Ce texte sera imprimé sous le n° E-3891 et distribué.
8
Dépôt d’un rapport d’information
M. le président. J’ai reçu de MM. Robert del Picchia et Hubert Haenel un rapport d’information, fait au nom de la délégation pour l’Union européenne, sur l’Union européenne et la Turquie à la veille de la présidence française.
Le rapport d’information sera imprimé sous le n° 412 et distribué.
9
Ordre du jour
M. le président. Voici quel sera l’ordre du jour de la prochaine séance publique, précédemment fixée à aujourd’hui, mardi 24 juin 2008, à dix heures, seize heures et le soir :
1. Suite de la discussion du projet de loi constitutionnelle (n° 365, 2007-2008), adopté par l’Assemblée nationale, de modernisation des institutions de la Ve République.
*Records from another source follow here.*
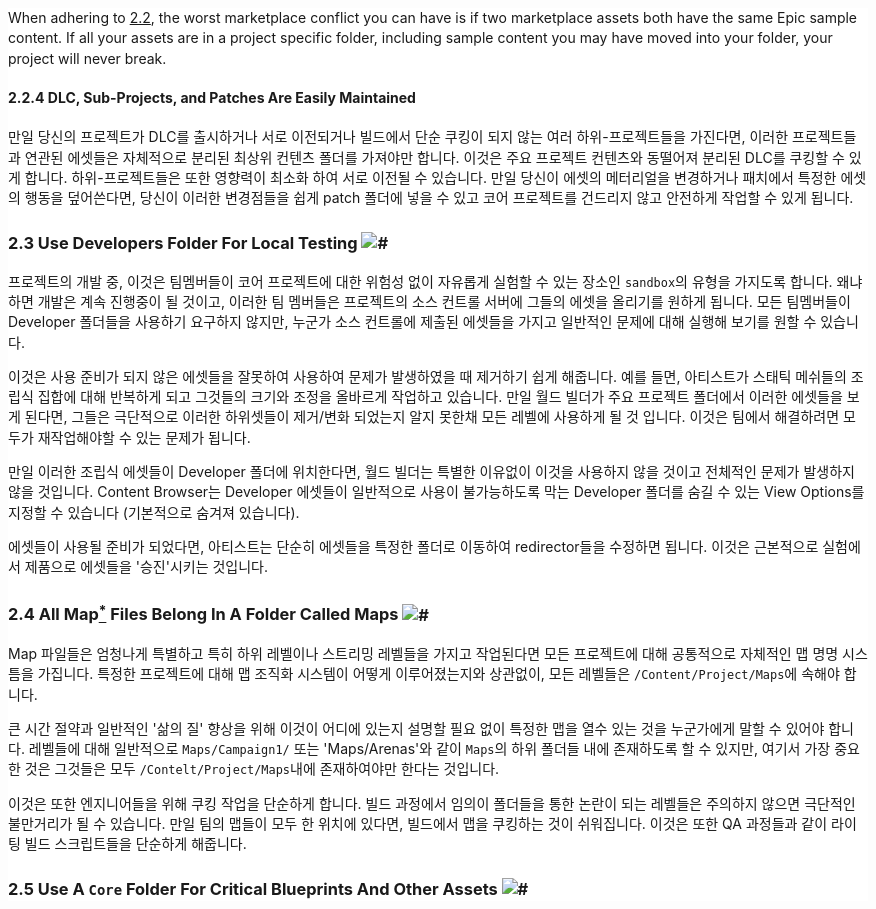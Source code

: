 When adhering to [2.2](#2.2), the worst marketplace conflict you can have is if two marketplace assets both have the same Epic sample content. If all your assets are in a project specific folder, including sample content you may have moved into your folder, your project will never break.

#### 2.2.4 DLC, Sub-Projects, and Patches Are Easily Maintained

만일 당신의 프로젝트가 DLC를 출시하거나 서로 이전되거나 빌드에서 단순 쿠킹이 되지 않는 여러 하위-프로젝트들을 가진다면, 이러한 프로젝트들과 연관된 에셋들은 자체적으로 분리된 최상위 컨텐츠 폴더를 가져야만 합니다. 이것은 주요 프로젝트 컨텐츠와 동떨어져 분리된 DLC를 쿠킹할 수 있게 합니다.
하위-프로젝트들은 또한 영향력이 최소화 하여 서로 이전될 수 있습니다. 만일 당신이 에셋의 메터리얼을 변경하거나 패치에서 특정한 에셋의 행동을 덮어쓴다면, 당신이 이러한 변경점들을 쉽게 patch 폴더에 넣을 수 있고 코어 프로젝트를 건드리지 않고 안전하게 작업할 수 있게 됩니다.  

<a name="2.3"></a>
<a name="structure-developers"></a>
### 2.3 Use Developers Folder For Local Testing ![#](https://img.shields.io/badge/lint-unsupported-red.svg)

프로젝트의 개발 중, 이것은 팀멤버들이 코어 프로젝트에 대한 위험성 없이 자유롭게 실험할 수 있는 장소인 `sandbox`의 유형을 가지도록 합니다. 왜냐하면 개발은 계속 진행중이 될 것이고, 이러한 팀 멤버들은 프로젝트의 소스 컨트롤 서버에 그들의 에셋을 올리기를 원하게 됩니다. 모든 팀멤버들이 Developer 폴더들을 사용하기 요구하지 않지만, 누군가 소스 컨트롤에 제출된 에셋들을 가지고 일반적인 문제에 대해 실행해 보기를 원할 수 있습니다.

이것은 사용 준비가 되지 않은 에셋들을 잘못하여 사용하여 문제가 발생하였을 때 제거하기 쉽게 해줍니다. 예를 들면, 아티스트가 스태틱 메쉬들의 조립식 집합에 대해 반복하게 되고 그것들의 크기와 조정을 올바르게 작업하고 있습니다. 만일 월드 빌더가 주요 프로젝트 폴더에서 이러한 에셋들을 보게 된다면, 그들은 극단적으로 이러한 하위셋들이 제거/변화 되었는지 알지 못한채 모든 레벨에 사용하게 될 것 입니다. 이것은 팀에서 해결하려면 모두가 재작업해야할 수 있는 문제가 됩니다. 

만일 이러한 조립식 에셋들이 Developer 폴더에 위치한다면, 월드 빌더는 특별한 이유없이 이것을 사용하지 않을 것이고 전체적인 문제가 발생하지 않을 것입니다.
Content Browser는 Developer 에셋들이 일반적으로 사용이 불가능하도록 막는 Developer 폴더를 숨길 수 있는 View Options를 지정할 수 있습니다 (기본적으로 숨겨져 있습니다).

에셋들이 사용될 준비가 되었다면, 아티스트는 단순히 에셋들을 특정한 폴더로 이동하여 redirector들을 수정하면 됩니다. 이것은 근본적으로 실험에서 제품으로 에셋들을 '승진'시키는 것입니다.

<a name="2.4"></a>
<a name="structure-maps"></a>
### 2.4 All Map[<sup>*</sup>](#terms-level-map) Files Belong In A Folder Called Maps ![#](https://img.shields.io/badge/lint-supported-green.svg)

Map 파일들은 엄청나게 특별하고 특히 하위 레벨이나 스트리밍 레벨들을 가지고 작업된다면 모든 프로젝트에 대해 공통적으로 자체적인 맵 명명 시스틈을 가집니다.
특정한 프로젝트에 대해 맵 조직화 시스템이 어떻게 이루어졌는지와 상관없이, 모든 레벨들은 `/Content/Project/Maps`에 속해야 합니다.

큰 시간 절약과 일반적인 '삶의 질' 향상을 위해 이것이 어디에 있는지 설명할 필요 없이 특정한 맵을 열수 있는 것을 누군가에게 말할 수 있어야 합니다. 레벨들에 대해 일반적으로 `Maps/Campaign1/` 또는 'Maps/Arenas'와 같이 `Maps`의 하위 폴더들 내에 존재하도록 할 수 있지만, 여기서 가장 중요한 것은 그것들은 모두 `/Contelt/Project/Maps`내에 존재하여야만 한다는 것입니다.

이것은 또한 엔지니어들을 위해 쿠킹 작업을 단순하게 합니다. 빌드 과정에서 임의이 폴더들을 통한 논란이 되는 레벨들은 주의하지 않으면 극단적인 불만거리가 될 수 있습니다. 만일 팀의 맵들이 모두 한 위치에 있다면, 빌드에서 맵을 쿠킹하는 것이 쉬워집니다. 이것은 또한 QA 과정들과 같이 라이팅 빌드 스크립트들을 단순하게 해줍니다.   

<a name="2.5"></a>
<a name="structure-core"></a>
### 2.5 Use A `Core` Folder For Critical Blueprints And Other Assets ![#](https://img.shields.io/badge/lint-unsupported-red.svg)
Rapport (n° 387, 2007-2008) de M. Jean-Jacques Hyest, fait au nom de la commission des lois constitutionnelles, de législation, du suffrage universel, du règlement et d’administration générale.
Avis (n° 388, 2007-2008) de M. Josselin de Rohan, fait au nom de la commission des affaires étrangères, de la défense et des forces armées.
2. Discussion du projet de loi (n° 390, 2007-2008) relatif aux droits et devoirs des demandeurs d’emploi (urgence déclarée).
Rapport (n° 400, 2007-2008) de M. Dominique Leclerc, fait au nom de la commission des affaires sociales.
Personne ne demande la parole ?…
La séance est levée.
(La séance est levée le mardi 24 juin 2008, à zéro heure cinquante-cinq.)